Waterhouse Rikki N, Slifstein Mark, Dumont Filip, Zhao Jun, Chang Raymond C, Sudo Yasuhiko, Sultana Abida, Balter Andrew, Laruelle Marc
Department of Psychiatry, Columbia University College of Physicians and Surgeons and the New York State Psychiatric Institute, New York, NY 10032, USA.
Nucl Med Biol. 2004 Oct;31(7):939-48. doi: 10.1016/j.nucmedbio.2004.03.012.
The development of imaging methods to measure changes in NMDA ion channel activation would provide a powerful means to probe the mechanisms of drugs and device based treatments (e.g., ECT) thought to alter glutamate neurotransmission. To provide a potential NMDA/PCP receptor PET tracer, we synthesized the radioligand [11C]GMOM (ki = 5.2 +/-0.3 nM; log P = 2.34) and evaluated this ligand in vivo in awake male rats and isoflurane anesthetized baboons. In rats, the regional brain uptake of [11C]GMOM ranged from 0.75+/-0.13% ID/g in the medulla and pons to 1.15+/-0.17% ID/g in the occipital cortex. MK801 (1 mg/kg i.v.) significantly reduced (24-28%) [11C]GMOM uptake in all regions. D-serine (10 mg/kg i.v.) increased [11C]GMOM %ID/g values in all regions (10-24%) reaching significance in the frontal cortex and cerebellum only. The NR2B ligand RO 25-6981 (10 mg/kg i.v.) reduced [11C]GMOM uptake significantly (24-38%) in all regions except for the cerebellum and striatum. Blood activity was 0.11+/-0.03 %ID/g in the controls group and did not vary significantly across groups. PET imaging in isoflurane-anesthetized baboons with high specific activity [11C]GMOM provided fairly uniform regional brain distribution volume (VT) values (12.8-17.1 ml g(-1)). MK801 (0.5 mg/kg, i.v., n = 1, and 1.0 mg/kg, i.v., n = 1) did not significantly alter regional VT values, indicating a lack of saturable binding. However, the potential confounding effects associated with ketamine induction of anesthesia along with isoflurane maintenance must be considered because both agents are known to reduce NMDA ion channel activation. Future and carefully designed studies, presumably utilizing an optimized NMDA/PCP site tracer, will be carried out to further explore these hypotheses. We conclude that, even though [11C]GMOM is not an optimized PCP site radiotracer, its binding is altered in vivo in awake rats as expected by modulation of NMDA ion channel activity by MK801, D-serine or RO 25-6981. The development of higher affinity NMDA/PCP site radioligands is in progress.

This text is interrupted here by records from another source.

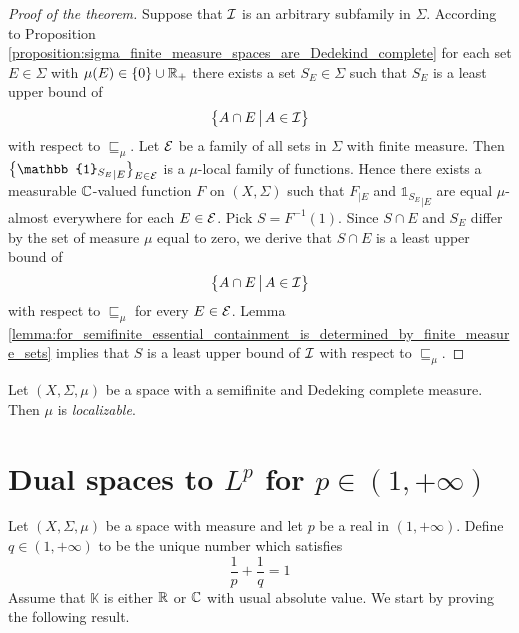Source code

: \begin{proof}[Proof of the theorem]
  Suppose that ${\mathcal I}$ is an arbitrary subfamily in $\Sigma$. According to Proposition \ref{proposition:sigma_finite_measure_spaces_are_Dedekind_complete} for each set $E \in \Sigma$ with $\mu(E) \in \{0\}\cup {\mathbb R}_+$ there exists a set $S_{E} \in \Sigma$ such that $S_{E}$ is a least upper bound of 
  $$\big\{A\cap E\,\big|\,A\in {\mathcal I}\big\}$$
  with respect to $\sqsubseteq_{\mu}$. Let ${\mathcal E}$ be a family of all sets in $\Sigma$ with finite measure. Then $\big\{{\mathbb{1}_{S_{E}}}_{\mid E}\big\}_{E \in \cE}$ is a $\mu$-local family of functions. Hence there exists a measurable ${\mathbb C}$-valued function $F$ on $(X,\Sigma)$ such that $F_{\mid E}$ and ${\mathbb{1}_{S_{E}}}_{\mid E}$ are equal $\mu$-almost everywhere for each $E \in {\mathcal E}$. Pick $S = F^{-1}(1)$. Since $S \cap E$ and $S_{E}$ differ by the set of measure $\mu$ equal to zero, we derive that $S \cap E$ is a least upper bound of $$\big\{A\cap E\,\big|\,A\in {\mathcal I}\big\}$$
  with respect to $\sqsubseteq_{\mu}$ for every $E \in {\mathcal E}$. Lemma \ref{lemma:for_semifinite_essential_containment_is_determined_by_finite_measure_sets} implies that $S$ is a least upper bound of ${\mathcal I}$ with respect to $\sqsubseteq_{\mu}$.
\end{proof}

\begin{definition}
  Let $(X,\Sigma,\mu)$ be a space with a semifinite and Dedeking complete measure. Then $\mu$ is \textit{localizable}.
\end{definition}


\section{Dual spaces to $L^p$ for $p \in (1,+\infty)$}
\noindent
Let $(X,\Sigma,\mu)$ be a space with measure and let $p$ be a real in $(1,+\infty)$. Define $q \in (1,+\infty)$ to be the unique number which satisfies
$$\frac{1}{p} + \frac{1}{q} = 1$$
Assume that $\mathbb{K}$ is either ${\mathbb R}$ or ${\mathbb C}$ with usual absolute value. We start by proving the following result.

开发用于测量NMDA离子通道激活变化的成像方法,将为探究药物和基于设备的治疗(如ECT)改变谷氨酸神经传递的机制提供有力手段。为了提供一种潜在的NMDA/PCP受体PET示踪剂,我们合成了放射性配体[11C]GMOM(Ki = 5.2±0.3 nM;log P = 2.34),并在清醒雄性大鼠和异氟烷麻醉的狒狒体内对该配体进行了评估。在大鼠中,[11C]GMOM在脑区的摄取量范围从延髓和脑桥的0.75±0.13% ID/g到枕叶皮质的1.15±0.17% ID/g。静脉注射MK801(1 mg/kg)可使所有脑区的[11C]GMOM摄取量显著降低(24 - 28%)。静脉注射D-丝氨酸(10 mg/kg)可使所有脑区的[11C]GMOM %ID/g值升高(10 - 24%),仅在额叶皮质和小脑中达到显著水平。NR2B配体RO 25 - 6981(10 mg/kg静脉注射)可使除小脑和纹状体以外的所有脑区的[11C]GMOM摄取量显著降低(24 - 38%)。对照组的血液活性为0.11±0.03 %ID/g,各组间无显著差异。用高比活度的[11C]GMOM对异氟烷麻醉的狒狒进行PET成像,得到的脑区分布容积(VT)值相当均匀(12.8 - 17.1 ml g-1)。静脉注射MK801(0.5 mg/kg,n = 1,和1.0 mg/kg,n = 1)未显著改变脑区VT值,表明不存在饱和结合。然而,必须考虑与氯胺酮诱导麻醉及异氟烷维持麻醉相关的潜在混杂效应,因为已知这两种药物都会降低NMDA离子通道的激活。未来将开展精心设计的研究,可能会使用优化的NMDA/PCP位点示踪剂,以进一步探究这些假设。我们得出结论,尽管[11C]GMOM不是一种优化的PCP位点放射性示踪剂,但正如MK801、D-丝氨酸或RO 25 - 6981对NMDA离子通道活性的调节所预期的那样,其在清醒大鼠体内的结合会发生改变。更高亲和力的NMDA/PCP位点放射性配体的开发正在进行中。